Early season tree stand hunting for whitetails brings many things to take care of, and being mobile while hunting is one of them. If you’re able to react fast to the always-changing travel patterns of the bucks, position of waterholes and hot food resources, your chance to get that shot increases significantly.
There are many things to try for improving your efficiency and mobility, but none of them is as efficient as carrying the whole gear arsenal (stand, backpack, bow, and climbing system) with you all the time. You will need a specialized pack for that kind of performance, one that may also hold the hang-on tree stand, a loaded backpack, four climbing sticks, and your bow. Finding a pack that does it all is difficult, especially when your money is tight.
If you’re the handy and DIY type of hunter, you will need some skills and patience to build a customized backpack that fits all your needs for tree stand hunting. Frankly, making such a backpack isn’t very complicated, and it’s definitely not expensive.
When it comes to public bow hunting, many things will be challenging to obtain. Often, success comes from paying attention to stand entrance and exit methods, which usually takes to more complex and longer routes. When you add a custom and versatile tree stand pack to your hunting equipment, you will be able to move faster and easier and obtain success sooner than in the past.

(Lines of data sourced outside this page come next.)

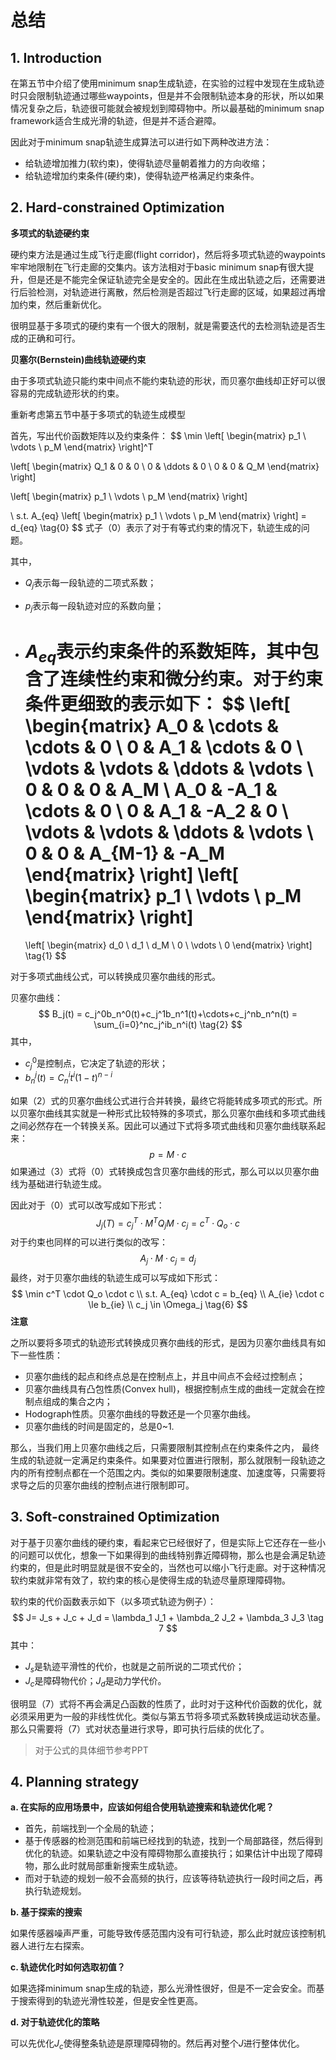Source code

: # 总结

## 1. Introduction

在第五节中介绍了使用minimum snap生成轨迹，在实验的过程中发现在生成轨迹时只会限制轨迹通过哪些waypoints，但是并不会限制轨迹本身的形状，所以如果情况复杂之后，轨迹很可能就会被规划到障碍物中。所以最基础的minimum snap framework适合生成光滑的轨迹，但是并不适合避障。

因此对于minimum snap轨迹生成算法可以进行如下两种改进方法：

- 给轨迹增加推力(软约束)，使得轨迹尽量朝着推力的方向收缩；
- 给轨迹增加约束条件(硬约束)，使得轨迹严格满足约束条件。

## 2. Hard-constrained Optimization

**多项式的轨迹硬约束**

硬约束方法是通过生成飞行走廊(flight corridor)，然后将多项式轨迹的waypoints牢牢地限制在飞行走廊的交集内。该方法相对于basic minimum snap有很大提升，但是还是不能完全保证轨迹完全是安全的。因此在生成出轨迹之后，还需要进行后验检测，对轨迹进行离散，然后检测是否超过飞行走廊的区域，如果超过再增加约束，然后重新优化。

很明显基于多项式的硬约束有一个很大的限制，就是需要迭代的去检测轨迹是否生成的正确和可行。

**贝塞尔(Bernstein)曲线轨迹硬约束**

由于多项式轨迹只能约束中间点不能约束轨迹的形状，而贝塞尔曲线却正好可以很容易的完成轨迹形状的约束。

重新考虑第五节中基于多项式的轨迹生成模型

首先，写出代价函数矩阵以及约束条件：
$$
\min 
\left[ 
\begin{matrix} 
p_1 \\ \vdots \\ p_M 
\end{matrix} 
\right]^T

\left[ 
\begin{matrix} 
Q_1 & 0 & 0 \\ 0  & \ddots & 0 \\  0 & 0 & Q_M
\end{matrix} 
\right]

\left[ 
\begin{matrix} 
p_1 \\ \vdots \\ p_M 
\end{matrix} 
\right]

\\
s.t.  A_{eq} 
\left[ 
\begin{matrix} 
p_1 \\ \vdots \\ p_M 
\end{matrix} 
\right] = d_{eq} \tag{0}
$$
式子（0）表示了对于有等式约束的情况下，轨迹生成的问题。

其中，

- $Q_j$表示每一段轨迹的二项式系数；

- $p_j$表示每一段轨迹对应的系数向量；

- $A_{eq}$表示约束条件的系数矩阵，其中包含了连续性约束和微分约束。对于约束条件更细致的表示如下：
  $$
  \left[ 
  \begin{matrix} 
  A_0 & \cdots & \cdots & 0 \\
  0 & A_1 & \cdots & 0 \\
  \vdots & \vdots & \ddots & \vdots \\
  0 & 0 & 0 & A_M \\
  A_0 & -A_1 & \cdots & 0 \\
  0 & A_1 & -A_2 & 0 \\
  \vdots & \vdots & \ddots & \vdots \\
  0 & 0 & A_{M-1} & -A_M
  \end{matrix} 
  \right] 
  \left[ 
  \begin{matrix} 
  p_1 \\ \vdots \\ p_M 
  \end{matrix} 
  \right]
  = 
  \left[ 
  \begin{matrix} 
  d_0 \\ d_1 \\ d_M \\ 0 \\  \vdots  \\ 0
  \end{matrix} 
  \right] \tag{1}
  $$

对于多项式曲线公式，可以转换成贝塞尔曲线的形式。

贝塞尔曲线：
$$
B_j(t) = c_j^0b_n^0(t)+c_j^1b_n^1(t)+\cdots+c_j^nb_n^n(t) = \sum_{i=0}^nc_j^ib_n^i(t) \tag{2}
$$
其中，

- $c_j^0$是控制点，它决定了轨迹的形状；
- $b_n^j(t)= C_n^it^i(1-t)^{n-i}$

如果（2）式的贝塞尔曲线公式进行合并转换，最终它将能转成多项式的形式。所以贝塞尔曲线其实就是一种形式比较特殊的多项式，那么贝塞尔曲线和多项式曲线之间必然存在一个转换关系。因此可以通过下式将多项式曲线和贝塞尔曲线联系起来：
$$
p=M\cdot c \tag{3}
$$
如果通过（3）式将（0）式转换成包含贝塞尔曲线的形式，那么可以以贝塞尔曲线为基础进行轨迹生成。

因此对于（0）式可以改写成如下形式：
$$
J_j(T) = c_j^T\cdot M^TQ_jM \cdot c_j = c^T\cdot Q_o \cdot c \tag{4}
$$
对于约束也同样的可以进行类似的改写：
$$
A_j \cdot M \cdot c_j = d_j \tag{5}
$$
最终，对于贝塞尔曲线的轨迹生成可以写成如下形式：
$$
\min c^T \cdot Q_o \cdot c \\
s.t. A_{eq} \cdot c = b_{eq} \\
A_{ie} \cdot c \le b_{ie} \\
c_j \in \Omega_j \tag{6}
$$
**注意**

之所以要将多项式的轨迹形式转换成贝赛尔曲线的形式，是因为贝塞尔曲线具有如下一些性质：

- 贝塞尔曲线的起点和终点总是在控制点上，并且中间点不会经过控制点；
- 贝塞尔曲线具有凸包性质(Convex hull)，根据控制点生成的曲线一定就会在控制点组成的集合之内；
- Hodograph性质。贝塞尔曲线的导数还是一个贝塞尔曲线。
- 贝塞尔曲线的时间是固定的，总是0~1.

那么，当我们用上贝塞尔曲线之后，只需要限制其控制点在约束条件之内， 最终生成的轨迹就一定满足约束条件。如果要对位置进行限制，那么就限制一段轨迹之内的所有控制点都在一个范围之内。类似的如果要限制速度、加速度等，只需要将求导之后的贝塞尔曲线的控制点进行限制即可。

## 3. Soft-constrained Optimization

对于基于贝塞尔曲线的硬约束，看起来它已经很好了，但是实际上它还存在一些小的问题可以优化，想象一下如果得到的曲线特别靠近障碍物，那么也是会满足轨迹约束的，但是此时明显就是很不安全的，当然也可以缩小飞行走廊。对于这种情况软约束就非常有效了，软约束的核心是使得生成的轨迹尽量原理障碍物。

软约束的代价函数表示如下（以多项式轨迹为例子）：
$$
J= J_s + J_c + J_d = \lambda_1 J_1 + \lambda_2 J_2 + \lambda_3 J_3 \tag 7
$$
其中：

- $J_s$是轨迹平滑性的代价，也就是之前所说的二项式代价；
- $J_c$是障碍物代价；$J_d$是动力学代价。

很明显（7）式将不再会满足凸函数的性质了，此时对于这种代价函数的优化，就必须采用更为一般的非线性优化。类似与第五节将多项式系数转换成运动状态量。那么只需要将（7）式对状态量进行求导，即可执行后续的优化了。

> 对于公式的具体细节参考PPT

## 4. Planning strategy

**a. 在实际的应用场景中，应该如何组合使用轨迹搜索和轨迹优化呢？**

- 首先，前端找到一个全局的轨迹；
- 基于传感器的检测范围和前端已经找到的轨迹，找到一个局部路径，然后得到优化的轨迹。如果轨迹之中没有障碍物那么直接执行；如果估计中出现了障碍物，那么此时就局部重新搜索生成轨迹。
- 而对于轨迹的规划一般不会高频的执行，应该等待轨迹执行一段时间之后，再执行轨迹规划。

**b. 基于探索的搜索**

如果传感器噪声严重，可能导致传感范围内没有可行轨迹，那么此时就应该控制机器人进行左右探索。

**c. 轨迹优化时如何选取初值？**

如果选择minimum snap生成的轨迹，那么光滑性很好，但是不一定会安全。而基于搜索得到的轨迹光滑性较差，但是安全性更高。

**d. 对于轨迹优化的策略**

可以先优化$J_c$使得整条轨迹是原理障碍物的。然后再对整个$J$进行整体优化。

Without any further ado, here are the steps to take for making your “new” backpack/gear hauler:
1. Look for an old backpack
For this sort of project, a backpack with an external aluminum frame makes the best choice. You should be able to find one for a bargain price at a garage sale or online sites if you don’t have an old one forgotten in the attic. Hunting style, freighter style backpacks are also perfect; it should be a backpack with a comfortable hip area and padded shoulder straps. You will carry heavy loads with it, so you shouldn’t skip on the comfort aspect.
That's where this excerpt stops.